Oui, j'ai pensé à lui,  mais à elle aussi. J'ai fait ce qu'adolescente je me plaisais à faire. Dresser une liste des avantages et des inconvénients de chacun.J'ai aimé Paul, du moins je crois, mais mon cœur pour lui s'est arrêté de vibrer. Dans la case avantages, j'ai peiné. Je me suis creusé la cervelle pour en extraire quelque chose de valeur et j'ai coché : gentillesse. La gentillesse, c'est creux, fade, plat. La gentillesse, c'est gentil et puis ? Est-ce suffisant pour tracer les grandes lignes de notre vie commune ? Et les inconvénients : Paul n'est pas Agnès et ça, ça veut tout dire.

Je ne sais pas exactement ce que j'ai compris quand j'ai croisé le regard d'Agnès à la terrasse de café bondée mais je n'ai vu qu'elle. Les autres, bien que bruyants, étaient absents du paysage. Agnès. C'est doux, ce prénom. Il y a un léger côté suranné ce qui lui octroie le statut de femme expérimentée. Je crois que j'aime ça. J'aime cette sensation d'être tendrement dominée, qu'on me dise qu'on va me montrer le chemin car je suis une pauvre louve égarée en pleine forêt.

J'entends le bruit de la clé s'enfoncer dans la serrure. C'est lui ! Zut, déjà ! Il est en avance. Je dois mettre mes pensées en sourdine et les reprendre plus tard, au cours de la nuit quand il ronflera et que même le concierge frappera au plafond. Paul entre dans le salon. Je lui trouve un air étrange.

T'es déjà là ? Comment ça se fait ? lui dis-je. C'est maladroit comme approche mais avec la surprise, je n'ai pas trouvé plus enthousiaste.

Oui, j'ai eu une journée incroyable et j'avais besoin de te parler. Tu as toujours le nez  dans tes cahiers à griffonner des tas d'histoires, mais je ne te vois pas assez.
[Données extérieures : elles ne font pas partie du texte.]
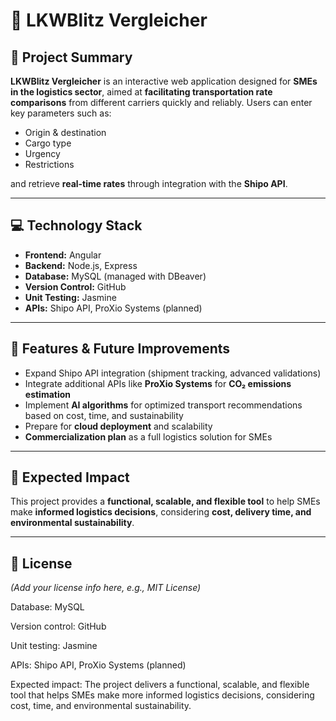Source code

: # 🚛 LKWBlitz Vergleicher

## 🔹 Project Summary

**LKWBlitz Vergleicher** is an interactive web application designed for **SMEs in the logistics sector**, aimed at **facilitating transportation rate comparisons** from different carriers quickly and reliably. Users can enter key parameters such as:

- Origin & destination
- Cargo type
- Urgency
- Restrictions

and retrieve **real-time rates** through integration with the **Shipo API**.

---

## 💻 Technology Stack

- **Frontend:** Angular  
- **Backend:** Node.js, Express  
- **Database:** MySQL (managed with DBeaver)  
- **Version Control:** GitHub  
- **Unit Testing:** Jasmine  
- **APIs:** Shipo API, ProXio Systems (planned)

---

## 🚀 Features & Future Improvements

- Expand Shipo API integration (shipment tracking, advanced validations)  
- Integrate additional APIs like **ProXio Systems** for **CO₂ emissions estimation**  
- Implement **AI algorithms** for optimized transport recommendations based on cost, time, and sustainability  
- Prepare for **cloud deployment** and scalability  
- **Commercialization plan** as a full logistics solution for SMEs

---

## 🎯 Expected Impact

This project provides a **functional, scalable, and flexible tool** to help SMEs make **informed logistics decisions**, considering **cost, delivery time, and environmental sustainability**.

---

## 📄 License

*(Add your license info here, e.g., MIT License)*


Database: MySQL

Version control: GitHub

Unit testing: Jasmine

APIs: Shipo API, ProXio Systems (planned)

Expected impact:
The project delivers a functional, scalable, and flexible tool that helps SMEs make more informed logistics decisions, considering cost, time, and environmental sustainability.
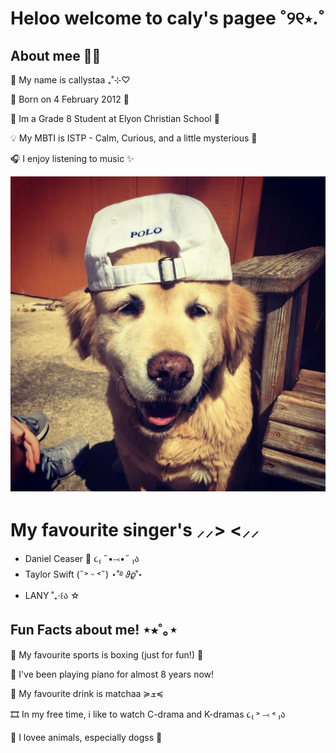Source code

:<h1> Heloo welcome to caly's pagee ˚୨୧⋆.˚ </h1>
<h2> About mee 🐾🤍</h2>
<p> 🤗 My name is callystaa ₊˚⊹♡ </p>
<P> 🍰 Born on 4 February 2012 🐉 </P>
<p> 🎱 Im a Grade 8 Student at Elyon Christian School 🧷 </p>
<P> 💡 My MBTI is ISTP - Calm, Curious, and a little mysterious 👀 </P>
<P> 🎧 I enjoy listening to music ✨ </P>


<img src="https://raw.githubusercontent.com/valentyncallysta/valentyncallysta/74b2d9aa690e872dee8db28b70fc853434057f37/dog.jpg" alt="My dog">




<h1> My favourite singer's ⸝⸝> <⸝⸝ </h1>
<ul>
  <li> Daniel Ceaser 🌙 ૮₍  ˶•⤙•˶ ₎ა </li>
  <li> Taylor Swift (˶˃ ᵕ ˂˶) ⋆˚࿔ 𝜗𝜚˚⋆  </li>
  <li> LANY ˚₊‧꒰ა ☆ </li>
</ul>



<h2> Fun Facts about me! ⋆⭒˚｡⋆ </h2>

<p> 🥊 My favourite sports is boxing (just for fun!) 🎀 </p>
<P> 🎹 I've been playing piano for almost 8 years now! </P>
<P> 🍵 My favourite drink is matchaa ≽ܫ≼ </P>
<P> 🎞 In my free time, i like to watch C-drama and K-dramas ૮₍ ˃ ⤙ ˂ ₎ა </P>
<P> 💫 I lovee animals, especially dogss 🐶 </P>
Il faut qu'on parle, Louise. 

Tu veux dire que tu es revenu exprès pour ' ça ' ? Je veux dire pour nous ? De quoi veux-tu parler ? De tes signatures de contrats juteux ? Je sens qu'on est partis pour une bonne partie de la soirée, lui fis-je en riant. Tu détestes que je fume alors je vais me servir d'un verre de vin rouge. Je t'en ramène un ?

Sans attendre sa réponse, je me pose sur le canapé blanc du salon. C'est ma pièce préférée. Je trouve que c'est la plus impersonnelle. Contrairement à Carole, je n'ai jamais fait l'amour dans le salon. Je ne sais pas ce que signifie hurler de plaisir dans un salon. Je me sens protégée, en terrain neutre.
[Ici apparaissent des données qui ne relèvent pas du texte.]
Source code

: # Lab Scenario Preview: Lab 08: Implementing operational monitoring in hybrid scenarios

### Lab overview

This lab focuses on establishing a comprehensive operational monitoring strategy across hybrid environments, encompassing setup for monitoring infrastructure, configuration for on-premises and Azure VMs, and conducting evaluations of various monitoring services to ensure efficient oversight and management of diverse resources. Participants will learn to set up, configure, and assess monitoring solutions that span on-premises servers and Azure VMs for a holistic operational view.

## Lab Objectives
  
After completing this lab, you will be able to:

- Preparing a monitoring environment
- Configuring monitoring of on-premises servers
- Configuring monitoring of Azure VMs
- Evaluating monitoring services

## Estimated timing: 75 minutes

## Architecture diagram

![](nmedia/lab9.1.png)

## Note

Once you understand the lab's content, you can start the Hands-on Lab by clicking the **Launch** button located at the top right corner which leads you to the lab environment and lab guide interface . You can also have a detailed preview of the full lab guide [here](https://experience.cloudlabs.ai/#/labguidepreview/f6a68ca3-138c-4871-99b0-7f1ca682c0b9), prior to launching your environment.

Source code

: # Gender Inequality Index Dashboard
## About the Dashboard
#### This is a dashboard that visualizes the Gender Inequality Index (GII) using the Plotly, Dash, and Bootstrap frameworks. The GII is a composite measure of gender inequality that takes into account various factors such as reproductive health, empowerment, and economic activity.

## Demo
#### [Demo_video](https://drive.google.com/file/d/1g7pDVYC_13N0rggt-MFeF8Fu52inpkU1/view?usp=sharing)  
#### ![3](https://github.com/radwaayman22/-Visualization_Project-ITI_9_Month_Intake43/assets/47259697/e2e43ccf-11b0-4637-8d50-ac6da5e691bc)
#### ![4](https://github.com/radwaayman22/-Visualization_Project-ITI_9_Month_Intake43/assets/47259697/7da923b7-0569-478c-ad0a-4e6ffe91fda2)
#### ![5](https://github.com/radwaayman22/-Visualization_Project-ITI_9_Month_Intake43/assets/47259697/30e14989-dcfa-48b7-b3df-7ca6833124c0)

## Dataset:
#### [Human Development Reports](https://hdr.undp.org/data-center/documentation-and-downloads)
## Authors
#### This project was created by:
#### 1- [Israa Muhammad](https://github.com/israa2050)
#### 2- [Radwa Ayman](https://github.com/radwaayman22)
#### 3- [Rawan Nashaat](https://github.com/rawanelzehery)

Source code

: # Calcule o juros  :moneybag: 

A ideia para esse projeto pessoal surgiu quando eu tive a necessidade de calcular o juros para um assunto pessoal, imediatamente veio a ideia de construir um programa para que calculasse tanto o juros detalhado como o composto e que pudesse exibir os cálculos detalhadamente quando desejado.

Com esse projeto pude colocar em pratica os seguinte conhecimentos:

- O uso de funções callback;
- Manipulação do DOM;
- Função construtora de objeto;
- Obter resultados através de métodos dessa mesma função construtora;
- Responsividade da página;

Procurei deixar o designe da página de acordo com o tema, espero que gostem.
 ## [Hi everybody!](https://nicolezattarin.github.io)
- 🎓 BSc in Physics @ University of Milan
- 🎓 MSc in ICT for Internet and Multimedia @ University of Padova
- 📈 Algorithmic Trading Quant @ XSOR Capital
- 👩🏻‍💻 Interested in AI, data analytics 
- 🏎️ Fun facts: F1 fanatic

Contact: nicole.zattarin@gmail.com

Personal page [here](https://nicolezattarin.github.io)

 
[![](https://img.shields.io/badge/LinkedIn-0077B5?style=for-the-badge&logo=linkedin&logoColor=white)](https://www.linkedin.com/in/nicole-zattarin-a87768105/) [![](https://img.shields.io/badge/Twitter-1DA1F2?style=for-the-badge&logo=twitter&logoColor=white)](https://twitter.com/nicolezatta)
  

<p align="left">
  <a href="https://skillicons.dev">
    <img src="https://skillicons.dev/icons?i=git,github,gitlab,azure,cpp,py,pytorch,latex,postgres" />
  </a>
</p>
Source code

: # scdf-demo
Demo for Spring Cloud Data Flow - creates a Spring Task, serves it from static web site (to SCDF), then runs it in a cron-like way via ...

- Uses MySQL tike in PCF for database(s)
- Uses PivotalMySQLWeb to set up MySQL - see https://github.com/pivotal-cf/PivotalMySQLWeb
Je sens la nervosité de Paul. Des perles de sueur roulent sur son front. Pourquoi il se met dans cet état-là pour une simple conversation de style afterwork ? Je suis si intimidante que ça ? Et la lettre, d'ailleurs ? Elle est passée où, cette fichue lettre ? J'aurais voulu la lui donner avant qu'on parle. Une sorte d'entrée en la matière pour un couple qui ne communique plus. On aurait eu un début de sujet de conversation.
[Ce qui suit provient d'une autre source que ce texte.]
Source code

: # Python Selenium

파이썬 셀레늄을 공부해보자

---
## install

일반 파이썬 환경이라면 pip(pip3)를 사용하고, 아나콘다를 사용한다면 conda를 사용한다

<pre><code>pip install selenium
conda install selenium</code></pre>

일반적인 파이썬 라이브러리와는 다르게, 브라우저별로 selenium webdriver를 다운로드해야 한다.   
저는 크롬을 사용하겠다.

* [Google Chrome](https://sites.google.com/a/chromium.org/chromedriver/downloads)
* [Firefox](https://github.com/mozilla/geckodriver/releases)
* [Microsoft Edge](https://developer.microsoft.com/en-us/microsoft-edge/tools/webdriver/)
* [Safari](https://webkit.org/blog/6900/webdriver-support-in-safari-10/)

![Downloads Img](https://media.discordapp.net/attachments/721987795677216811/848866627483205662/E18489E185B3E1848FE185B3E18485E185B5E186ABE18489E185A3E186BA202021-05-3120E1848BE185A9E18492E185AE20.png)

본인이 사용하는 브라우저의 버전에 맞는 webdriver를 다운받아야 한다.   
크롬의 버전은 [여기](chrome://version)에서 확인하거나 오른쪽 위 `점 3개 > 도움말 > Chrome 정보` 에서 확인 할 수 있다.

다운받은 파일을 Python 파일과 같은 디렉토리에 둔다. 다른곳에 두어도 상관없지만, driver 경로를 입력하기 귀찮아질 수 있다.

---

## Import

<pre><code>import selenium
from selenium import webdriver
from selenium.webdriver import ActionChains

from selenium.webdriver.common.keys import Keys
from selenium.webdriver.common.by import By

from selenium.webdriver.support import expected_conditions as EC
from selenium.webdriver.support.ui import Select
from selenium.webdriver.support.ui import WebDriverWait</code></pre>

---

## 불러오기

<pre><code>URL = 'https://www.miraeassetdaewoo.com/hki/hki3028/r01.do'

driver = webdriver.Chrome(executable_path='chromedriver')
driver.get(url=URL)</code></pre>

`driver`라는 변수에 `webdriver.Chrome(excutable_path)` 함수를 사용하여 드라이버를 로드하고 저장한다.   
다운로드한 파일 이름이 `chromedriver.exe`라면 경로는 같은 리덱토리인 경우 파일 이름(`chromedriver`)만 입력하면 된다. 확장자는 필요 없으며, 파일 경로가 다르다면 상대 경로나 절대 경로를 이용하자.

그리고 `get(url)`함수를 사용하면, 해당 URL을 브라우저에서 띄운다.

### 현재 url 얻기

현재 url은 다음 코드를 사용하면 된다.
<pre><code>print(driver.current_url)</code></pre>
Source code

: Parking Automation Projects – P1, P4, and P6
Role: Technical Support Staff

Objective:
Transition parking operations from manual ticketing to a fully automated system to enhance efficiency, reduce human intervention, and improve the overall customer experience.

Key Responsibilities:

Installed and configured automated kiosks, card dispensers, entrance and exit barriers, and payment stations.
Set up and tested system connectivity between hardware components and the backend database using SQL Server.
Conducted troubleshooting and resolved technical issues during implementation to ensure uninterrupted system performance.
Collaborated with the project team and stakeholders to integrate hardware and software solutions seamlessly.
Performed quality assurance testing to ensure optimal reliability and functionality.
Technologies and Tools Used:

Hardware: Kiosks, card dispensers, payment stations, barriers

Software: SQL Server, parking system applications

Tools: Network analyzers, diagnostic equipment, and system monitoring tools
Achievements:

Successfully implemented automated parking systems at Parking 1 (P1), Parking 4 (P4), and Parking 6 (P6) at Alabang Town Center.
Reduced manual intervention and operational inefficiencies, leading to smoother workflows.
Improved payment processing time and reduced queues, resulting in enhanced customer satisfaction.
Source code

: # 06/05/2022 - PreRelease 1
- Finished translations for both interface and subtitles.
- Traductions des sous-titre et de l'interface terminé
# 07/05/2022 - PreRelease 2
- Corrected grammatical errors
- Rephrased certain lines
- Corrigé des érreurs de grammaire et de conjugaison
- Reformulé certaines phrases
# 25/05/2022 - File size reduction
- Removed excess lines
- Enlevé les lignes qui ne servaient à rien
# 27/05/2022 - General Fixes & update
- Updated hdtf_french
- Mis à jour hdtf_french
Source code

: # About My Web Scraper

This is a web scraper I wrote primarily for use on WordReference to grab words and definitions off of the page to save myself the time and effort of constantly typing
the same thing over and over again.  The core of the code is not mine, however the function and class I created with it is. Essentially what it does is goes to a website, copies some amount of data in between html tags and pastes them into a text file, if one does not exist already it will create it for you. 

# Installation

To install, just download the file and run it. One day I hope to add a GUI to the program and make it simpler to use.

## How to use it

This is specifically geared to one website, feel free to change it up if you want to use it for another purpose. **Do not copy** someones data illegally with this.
Paul me regarde avec la profondeur de quelqu'un qui chercherait un trésor au fond de l'océan. Il oublie que je suis tout sauf un trésor qu'il faut chérir. Dois-je le lui rappeler ?

Il se saisit de ma main. Je me mets à trembler et suis vite tentée d'ouvrir la fenêtre pour y faire entrer un peu d'air frais. Je me sens oppressée. Je ne sais pas s'il le ressent. Il est comme dans les nuages, la nuit, sur une autre planète.

 — Louise, ça fait longtemps. Trop longtemps, nous deux. Je pense qu'on mérite autre chose. Tes parents sont passés à l'agence et je leur ai dit que je comptais t'épouser.

La prochaine fois que Paul veut me parler, rappelle-moi une chose ! D'éviter le vin rouge sur un canapé blanc. Sous le choc, je me suis étranglée.